Mexican church sparks debate on forgiving killers

The Associated Press

MEXICO CITY — An order of Roman Catholic priests in Mexico has produced a video urging relatives of drug cartel victims to adopt a Christ-like forgiveness by pardoning even the killers, hitting a sensitive nerve in a country that has suffered an estimated 70,000 estimated drug gang killings or more.

The 10-minute video entitled “Brother Narco,” presented this week, tells the story of Miri, a 13-year-old girl who cowers in her bedroom as a gunman and his gang kill her parents one night. The killer in a black cowboy hat later bursts with his henchmen into the church where her parents’ funeral is being held. The gunmen carry a funeral wreath for the couple, and the killer lays a hand on the coffin, and then turns to leave.

Miri walks up to him in the church and hugs him.

“My uncles and aunts told me …. that when I grow up, I have to do the same thing to your children,” Miri says to him, speaking of revenge. Instead, she decides to forgive him, reasoning, “Maybe somebody did the same thing to your parents, or maybe they never hugged you.”

The killer is shown returning the embrace, but it is unclear what he does next.

The scriptwriter of the short film, Pauline Father Omar Sotelo, said he won’t reveal if the killer ever repents of his crime. Sotelo says his group is already in pre-production for the second of a planned 12 short features, filmed in high-definition video, which will be distributed on the Internet and on social networks.

Sotelo acknowledged that such a scene might be improbable in real life, but insisted that “as mystical and utopic as it may seem, this project comes out of real-life stories.”

He told of one woman he met who decided to forgive her sons’ killer.

“She said “I don’t want to see anyone else’s children killed. That is why I pardoned my son’s killer’,” Sotelo recalled.

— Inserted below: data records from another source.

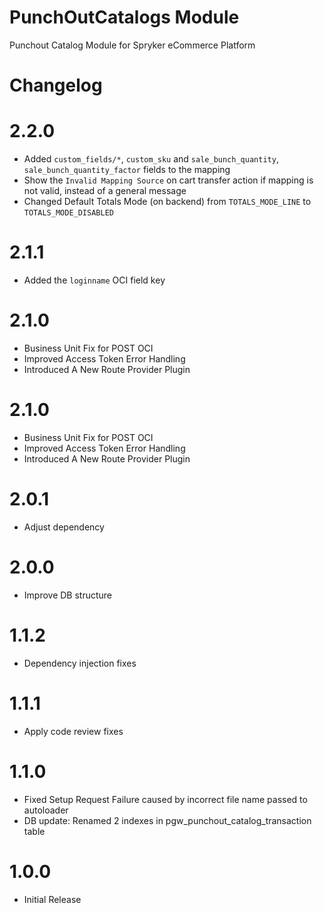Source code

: # PunchOutCatalogs Module

Punchout Catalog Module for Spryker eCommerce Platform

# Changelog

# 2.2.0
- Added `custom_fields/*`, `custom_sku` and `sale_bunch_quantity`, `sale_bunch_quantity_factor` fields to the mapping
- Show the `Invalid Mapping Source` on cart transfer action if mapping is not valid, instead of a general message
- Changed Default Totals Mode (on backend) from `TOTALS_MODE_LINE` to `TOTALS_MODE_DISABLED`

# 2.1.1
- Added the `loginname` OCI field key

# 2.1.0
- Business Unit Fix for POST OCI
- Improved Access Token Error Handling
- Introduced A New Route Provider Plugin


# 2.1.0
- Business Unit Fix for POST OCI
- Improved Access Token Error Handling
- Introduced A New Route Provider Plugin

# 2.0.1
- Adjust dependency

# 2.0.0
- Improve DB structure

# 1.1.2
- Dependency injection fixes

# 1.1.1
- Apply code review fixes

# 1.1.0
- Fixed Setup Request Failure caused by incorrect file name passed to autoloader
- DB update: Renamed 2 indexes in pgw_punchout_catalog_transaction table

# 1.0.0
- Initial Release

Anti-crime crusader Isabel Miranda de Wallace had a different view: “I don’t think people can forgive if they don’t even know what happened to the victims, if justice hasn’t been done.”

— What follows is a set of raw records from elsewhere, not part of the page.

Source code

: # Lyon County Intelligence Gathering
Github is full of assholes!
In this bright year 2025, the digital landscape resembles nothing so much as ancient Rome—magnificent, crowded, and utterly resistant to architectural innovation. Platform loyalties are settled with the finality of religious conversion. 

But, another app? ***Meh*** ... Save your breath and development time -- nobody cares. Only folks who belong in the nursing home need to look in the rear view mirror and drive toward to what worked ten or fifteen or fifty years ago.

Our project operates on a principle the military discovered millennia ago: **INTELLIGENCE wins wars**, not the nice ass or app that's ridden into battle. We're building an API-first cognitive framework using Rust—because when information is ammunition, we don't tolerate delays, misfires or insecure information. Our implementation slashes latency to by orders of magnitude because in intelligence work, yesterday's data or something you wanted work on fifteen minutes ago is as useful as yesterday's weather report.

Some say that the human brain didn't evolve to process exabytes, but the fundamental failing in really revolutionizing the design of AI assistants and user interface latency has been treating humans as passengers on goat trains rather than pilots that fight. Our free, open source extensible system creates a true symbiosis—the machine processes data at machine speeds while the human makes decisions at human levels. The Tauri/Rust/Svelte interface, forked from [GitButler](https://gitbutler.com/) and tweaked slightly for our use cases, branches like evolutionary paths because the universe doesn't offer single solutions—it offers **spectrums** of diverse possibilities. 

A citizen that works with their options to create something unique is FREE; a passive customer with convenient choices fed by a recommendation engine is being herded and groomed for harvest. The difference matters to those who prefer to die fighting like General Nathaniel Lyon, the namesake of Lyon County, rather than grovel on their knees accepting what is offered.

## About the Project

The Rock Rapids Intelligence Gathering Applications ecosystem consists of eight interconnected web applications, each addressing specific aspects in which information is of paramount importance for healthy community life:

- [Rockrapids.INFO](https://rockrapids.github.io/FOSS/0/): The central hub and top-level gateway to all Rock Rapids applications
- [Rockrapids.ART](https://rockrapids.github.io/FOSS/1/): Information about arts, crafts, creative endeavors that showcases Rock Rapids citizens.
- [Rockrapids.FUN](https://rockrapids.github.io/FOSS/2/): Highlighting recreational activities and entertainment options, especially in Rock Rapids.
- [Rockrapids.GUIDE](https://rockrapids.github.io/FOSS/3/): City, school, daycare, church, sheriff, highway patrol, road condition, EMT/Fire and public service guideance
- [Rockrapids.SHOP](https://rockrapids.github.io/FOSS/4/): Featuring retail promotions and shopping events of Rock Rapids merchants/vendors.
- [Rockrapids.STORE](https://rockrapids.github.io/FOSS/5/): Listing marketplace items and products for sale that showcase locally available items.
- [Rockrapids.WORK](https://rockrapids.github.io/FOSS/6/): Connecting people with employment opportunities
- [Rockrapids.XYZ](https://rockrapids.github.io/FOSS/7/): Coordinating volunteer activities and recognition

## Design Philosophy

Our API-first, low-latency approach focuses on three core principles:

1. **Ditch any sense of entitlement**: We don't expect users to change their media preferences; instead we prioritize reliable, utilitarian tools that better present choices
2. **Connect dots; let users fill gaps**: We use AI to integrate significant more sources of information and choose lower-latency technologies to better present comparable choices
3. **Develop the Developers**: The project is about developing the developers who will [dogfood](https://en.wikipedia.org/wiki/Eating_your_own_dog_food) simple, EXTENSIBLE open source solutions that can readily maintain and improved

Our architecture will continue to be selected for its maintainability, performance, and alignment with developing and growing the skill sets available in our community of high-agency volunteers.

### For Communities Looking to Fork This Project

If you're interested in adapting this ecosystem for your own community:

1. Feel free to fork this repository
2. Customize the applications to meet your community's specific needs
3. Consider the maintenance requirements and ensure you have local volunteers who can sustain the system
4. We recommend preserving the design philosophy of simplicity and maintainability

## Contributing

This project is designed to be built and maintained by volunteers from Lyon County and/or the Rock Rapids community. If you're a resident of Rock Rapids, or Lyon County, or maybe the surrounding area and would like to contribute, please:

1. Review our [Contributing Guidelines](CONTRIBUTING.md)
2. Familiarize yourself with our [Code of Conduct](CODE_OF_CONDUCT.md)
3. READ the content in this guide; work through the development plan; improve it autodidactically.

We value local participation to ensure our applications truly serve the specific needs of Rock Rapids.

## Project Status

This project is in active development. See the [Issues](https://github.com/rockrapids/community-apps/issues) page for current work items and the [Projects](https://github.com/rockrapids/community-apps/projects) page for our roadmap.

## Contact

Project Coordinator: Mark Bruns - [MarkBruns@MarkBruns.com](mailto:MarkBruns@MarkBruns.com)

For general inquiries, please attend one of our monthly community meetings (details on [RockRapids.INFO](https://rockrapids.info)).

Miranda de Wallace led a decade-long fight to bring to justice the gang that kidnapped and killed her son. But they haven’t been sentenced yet, and they delayed so long in telling where they left her son’s body that the lot was built over by the time authorities could search it.

She said even getting answers is hard in a country where drug gangs have routinely dissolved the bodies of their victims in chemicals or dumped them in unmarked mass graves.

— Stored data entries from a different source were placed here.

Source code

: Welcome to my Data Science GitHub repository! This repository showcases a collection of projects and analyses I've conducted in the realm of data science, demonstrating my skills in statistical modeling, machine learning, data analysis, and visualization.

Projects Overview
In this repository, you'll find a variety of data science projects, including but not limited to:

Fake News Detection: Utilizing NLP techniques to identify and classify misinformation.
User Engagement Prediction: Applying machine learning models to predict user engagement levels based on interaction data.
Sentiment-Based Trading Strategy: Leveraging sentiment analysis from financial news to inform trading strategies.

“There are a lot of people who cannot even mourn, because we haven’t found the bodies of our relatives, “ she said, “so how are you going to go through the process of loss and reach forgiveness if you can’t even get justice?”

To some extent, it is surprising how much tolerance victims’ relatives have shown. In 2011, when victims banded together to form the Movement for Peace and Justice With Dignity, the relatives of dead drug gang suspects and the relatives of drug gang victims often marched and rallied side by side, to demand answers about their loved ones’ fates.

Sotelo hardly thinks his production is the last word on the debate. But in a nation where tens of thousands of young men have been recruited to drug gangs, he said forgiveness is something the nation is going to have to deal with. The only other alternative would be to arrest or kill all of the gunmen, and — apart from humanitarian concerns — Mexican authorities haven’t proven very capable at doing either.

“By attacking the criminals with guns, what we have done is taken violence and produced more violence,” he said.

“What we have found is that these criminals have undergone a process of dehumanization,” Sotelo said. “What we need to do is to reverse that process of dehumanization. How you re-humanize someone, is, well, by treating them as what they are, a human being.”

Miranda de Wallace, too, acknowledged Mexico will one day face the task, but in a country where an estimated 98 percent of crimes go unprosecuted, said that day has not yet arrived.

“Without doubt, we will have to reach forgiveness,” she said, “but I don’t think we are at that stage yet in the national process.”